▶ **About this task**:
The result should be a word-for-word retyping of the entries below, free of pictures.
[[ Data in this exercise, beginning ]]
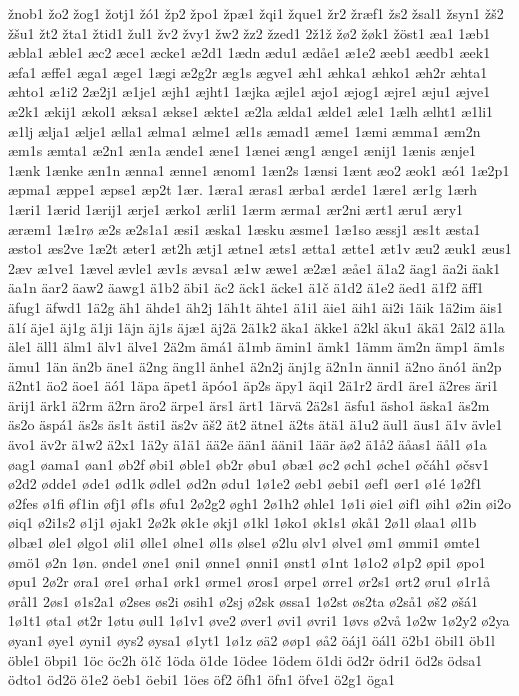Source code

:žnob1
žo2
žog1
žotj1
žó1
žp2
žpo1
žpæ1
žqi1
žque1
žr2
žræf1
žs2
žsal1
žsyn1
žš2
žšu1
žt2
žta1
žtid1
žul1
žv2
žvy1
žw2
žz2
žzed1
2ž1ž
žø2
žøk1
žöst1
æa1
1æb1
æbla1
æble1
æc2
æce1
æcke1
æ2d1
1ædn
ædu1
ædåe1
æ1e2
æeb1
æedb1
æek1
æfa1
æffe1
æga1
æge1
1ægi
æ2g2r
æg1s
ægve1
æh1
æhka1
æhko1
æh2r
æhta1
æhto1
æ1i2
2æ2j1
æ1je1
æjh1
æjht1
1æjka
æjle1
æjo1
æjog1
æjre1
æju1
æjve1
æ2k1
ækij1
ækol1
æksa1
ækse1
ækte1
æ2la
ælda1
ælde1
æle1
1ælh
ælht1
æ1li1
æ1lj
ælja1
ælje1
ælla1
ælma1
ælme1
æl1s
æmad1
æme1
1æmi
æmma1
æm2n
æm1s
æmta1
æ2n1
æn1a
ænde1
æne1
1ænei
æng1
ænge1
ænij1
1ænis
ænje1
1ænk
1ænke
æn1n
ænna1
ænne1
ænom1
1æn2s
1ænsi
1ænt
æo2
æok1
æó1
1æ2p1
æpma1
æppe1
æpse1
æp2t
1ær.
1æra1
æras1
ærba1
ærde1
1ære1
ær1g
1ærh
1æri1
1ærid
1ærij1
ærje1
ærko1
ærli1
1ærm
ærma1
ær2ni
ært1
æru1
æry1
æræm1
1æ1rø
æ2s
æ2s1a1
æsi1
æska1
1æsku
æsme1
1æ1so
æssj1
æs1t
æsta1
æsto1
æs2ve
1æ2t
æter1
æt2h
ætj1
ætne1
æts1
ætta1
ætte1
æt1v
æu2
æuk1
æus1
2æv
æ1ve1
1ævel
ævle1
æv1s
ævsa1
æ1w
æwe1
æ2æ1
æåe1
ä1a2
äag1
äa2i
äak1
äa1n
äar2
äaw2
äawg1
ä1b2
äbi1
äc2
äck1
äcke1
ä1č
ä1d2
ä1e2
äed1
ä1f2
äff1
äfug1
äfwd1
1ä2g
äh1
ähde1
äh2j
1äh1t
ähte1
ä1i1
äie1
äih1
äi2i
1äik
1ä2im
äis1
ä1í
äje1
äj1g
ä1ji
1äjn
äj1s
äjæ1
äj2ä
2ä1k2
äka1
äkke1
ä2kl
äku1
äkä1
2äl2
ä1la
äle1
äll1
älm1
älv1
älve1
2ä2m
ämá1
ä1mb
ämin1
ämk1
1ämm
äm2n
ämp1
äm1s
ämu1
1än
än2b
äne1
ä2ng
äng1l
änhe1
ä2n2j
änj1g
ä2n1n
änni1
ä2no
änó1
än2p
ä2nt1
äo2
äoe1
äó1
1äpa
äpet1
äpóo1
äp2s
äpy1
äqi1
2ä1r2
ärd1
äre1
ä2res
äri1
ärij1
ärk1
ä2rm
ä2rn
äro2
ärpe1
ärs1
ärt1
1ärvä
2ä2s1
äsfu1
äsho1
äska1
äs2m
äs2o
äspá1
äs2s
äs1t
ästi1
äs2v
äš2
ät2
ätne1
ä2ts
ätä1
ä1u2
äul1
äus1
ä1v
ävle1
ävo1
äv2r
ä1w2
ä2x1
1ä2y
ä1ä1
ää2e
ään1
ääni1
1äär
äø2
ä1å2
äåas1
äål1
ø1a
øag1
øama1
øan1
øb2f
øbi1
øble1
øb2r
øbu1
øbæ1
øc2
øch1
øche1
øčáh1
øčsv1
ø2d2
ødde1
øde1
ød1k
ødle1
ød2n
ødu1
1ø1e2
øeb1
øebi1
øef1
øer1
ø1é
1ø2f1
ø2fes
ø1fi
øf1in
øfj1
øf1s
øfu1
2ø2g2
øgh1
2ø1h2
øhle1
1ø1i
øie1
øif1
øih1
ø2in
øi2o
øiq1
ø2i1s2
ø1j1
øjak1
2ø2k
øk1e
økj1
ø1kl
1øko1
øk1s1
økå1
2ø1l
ølaa1
øl1b
ølbæ1
øle1
ølgo1
øli1
ølle1
ølne1
øl1s
ølse1
ø2lu
ølv1
ølve1
øm1
ømmi1
ømte1
ømö1
ø2n
1øn.
ønde1
øne1
øni1
ønne1
ønni1
ønst1
ø1nt
1ø1o2
ø1p2
øpi1
øpo1
øpu1
2ø2r
øra1
øre1
ørha1
ørk1
ørme1
øros1
ørpe1
ørre1
ør2s1
ørt2
øru1
ø1r1å
ørål1
2øs1
ø1s2a1
ø2ses
øs2i
øsih1
ø2sj
ø2sk
øssa1
1ø2st
øs2ta
ø2så1
øš2
øšá1
1ø1t1
øta1
øt2r
1øtu
øul1
1ø1v1
øve2
øver1
øvi1
øvri1
1øvs
ø2vå
1ø2w
1ø2y2
ø2ya
øyan1
øye1
øyni1
øys2
øysa1
ø1yt1
1ø1z
øä2
øøp1
øå2
öáj1
öál1
ö2b1
öbil1
öb1l
öble1
öbpi1
1öc
öc2h
ö1č
1öda
ö1de
1ödee
1ödem
ö1di
öd2r
ödri1
öd2s
ödsa1
ödto1
öd2ö
ö1e2
öeb1
öebi1
1öes
öf2
öfh1
öfn1
öfve1
ö2g1
öga1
[[ Data in this exercise, end ]]
▶ **Result for this task**:
Source code

:žnob1
žo2
žog1
žotj1
žó1
žp2
žpo1
žpæ1
žqi1
žque1
žr2
žræf1
žs2
žsal1
žsyn1
žš2
žšu1
žt2
žta1
žtid1
žul1
žv2
žvy1
žw2
žz2
žzed1
2ž1ž
žø2
žøk1
žöst1
æa1
1æb1
æbla1
æble1
æc2
æce1
æcke1
æ2d1
1ædn
ædu1
ædåe1
æ1e2
æeb1
æedb1
æek1
æfa1
æffe1
æga1
æge1
1ægi
æ2g2r
æg1s
ægve1
æh1
æhka1
æhko1
æh2r
æhta1
æhto1
æ1i2
2æ2j1
æ1je1
æjh1
æjht1
1æjka
æjle1
æjo1
æjog1
æjre1
æju1
æjve1
æ2k1
ækij1
ækol1
æksa1
ækse1
ækte1
æ2la
ælda1
ælde1
æle1
1ælh
ælht1
æ1li1
æ1lj
ælja1
ælje1
ælla1
ælma1
ælme1
æl1s
æmad1
æme1
1æmi
æmma1
æm2n
æm1s
æmta1
æ2n1
æn1a
ænde1
æne1
1ænei
æng1
ænge1
ænij1
1ænis
ænje1
1ænk
1ænke
æn1n
ænna1
ænne1
ænom1
1æn2s
1ænsi
1ænt
æo2
æok1
æó1
1æ2p1
æpma1
æppe1
æpse1
æp2t
1ær.
1æra1
æras1
ærba1
ærde1
1ære1
ær1g
1ærh
1æri1
1ærid
1ærij1
ærje1
ærko1
ærli1
1ærm
ærma1
ær2ni
ært1
æru1
æry1
æræm1
1æ1rø
æ2s
æ2s1a1
æsi1
æska1
1æsku
æsme1
1æ1so
æssj1
æs1t
æsta1
æsto1
æs2ve
1æ2t
æter1
æt2h
ætj1
ætne1
æts1
ætta1
ætte1
æt1v
æu2
æuk1
æus1
2æv
æ1ve1
1ævel
ævle1
æv1s
ævsa1
æ1w
æwe1
æ2æ1
æåe1
ä1a2
äag1
äa2i
äak1
äa1n
äar2
äaw2
äawg1
ä1b2
äbi1
äc2
äck1
äcke1
ä1č
ä1d2
ä1e2
äed1
ä1f2
äff1
äfug1
äfwd1
1ä2g
äh1
ähde1
äh2j
1äh1t
ähte1
ä1i1
äie1
äih1
äi2i
1äik
1ä2im
äis1
ä1í
äje1
äj1g
ä1ji
1äjn
äj1s
äjæ1
äj2ä
2ä1k2
äka1
äkke1
ä2kl
äku1
äkä1
2äl2
ä1la
äle1
äll1
älm1
älv1
älve1
2ä2m
ämá1
ä1mb
ämin1
ämk1
1ämm
äm2n
ämp1
äm1s
ämu1
1än
än2b
äne1
ä2ng
äng1l
änhe1
ä2n2j
änj1g
ä2n1n
änni1
ä2no
änó1
än2p
ä2nt1
äo2
äoe1
äó1
1äpa
äpet1
äpóo1
äp2s
äpy1
äqi1
2ä1r2
ärd1
äre1
ä2res
äri1
ärij1
ärk1
ä2rm
ä2rn
äro2
ärpe1
ärs1
ärt1
1ärvä
2ä2s1
äsfu1
äsho1
äska1
äs2m
äs2o
äspá1
äs2s
äs1t
ästi1
äs2v
äš2
ät2
ätne1
ä2ts
ätä1
ä1u2
äul1
äus1
ä1v
ävle1
ävo1
äv2r
ä1w2
ä2x1
1ä2y
ä1ä1
ää2e
ään1
ääni1
1äär
äø2
ä1å2
äåas1
äål1
ø1a
øag1
øama1
øan1
øb2f
øbi1
øble1
øb2r
øbu1
øbæ1
øc2
øch1
øche1
øčáh1
øčsv1
ø2d2
ødde1
øde1
ød1k
ødle1
ød2n
ødu1
1ø1e2
øeb1
øebi1
øef1
øer1
ø1é
1ø2f1
ø2fes
ø1fi
øf1in
øfj1
øf1s
øfu1
2ø2g2
øgh1
2ø1h2
øhle1
1ø1i
øie1
øif1
øih1
ø2in
øi2o
øiq1
ø2i1s2
ø1j1
øjak1
2ø2k
øk1e
økj1
ø1kl
1øko1
øk1s1
økå1
2ø1l
ølaa1
øl1b
ølbæ1
øle1
ølgo1
øli1
ølle1
ølne1
øl1s
ølse1
ø2lu
ølv1
ølve1
øm1
ømmi1
ømte1
ømö1
ø2n
1øn.
ønde1
øne1
øni1
ønne1
ønni1
ønst1
ø1nt
1ø1o2
ø1p2
øpi1
øpo1
øpu1
2ø2r
øra1
øre1
ørha1
ørk1
ørme1
øros1
ørpe1
ørre1
ør2s1
ørt2
øru1
ø1r1å
ørål1
2øs1
ø1s2a1
ø2ses
øs2i
øsih1
ø2sj
ø2sk
øssa1
1ø2st
øs2ta
ø2så1
øš2
øšá1
1ø1t1
øta1
øt2r
1øtu
øul1
1ø1v1
øve2
øver1
øvi1
øvri1
1øvs
ø2vå
1ø2w
1ø2y2
ø2ya
øyan1
øye1
øyni1
øys2
øysa1
ø1yt1
1ø1z
øä2
øøp1
øå2
öáj1
öál1
ö2b1
öbil1
öb1l
öble1
öbpi1
1öc
öc2h
ö1č
1öda
ö1de
1ödee
1ödem
ö1di
öd2r
ödri1
öd2s
ödsa1
ödto1
öd2ö
ö1e2
öeb1
öebi1
1öes
öf2
öfh1
öfn1
öfve1
ö2g1
öga1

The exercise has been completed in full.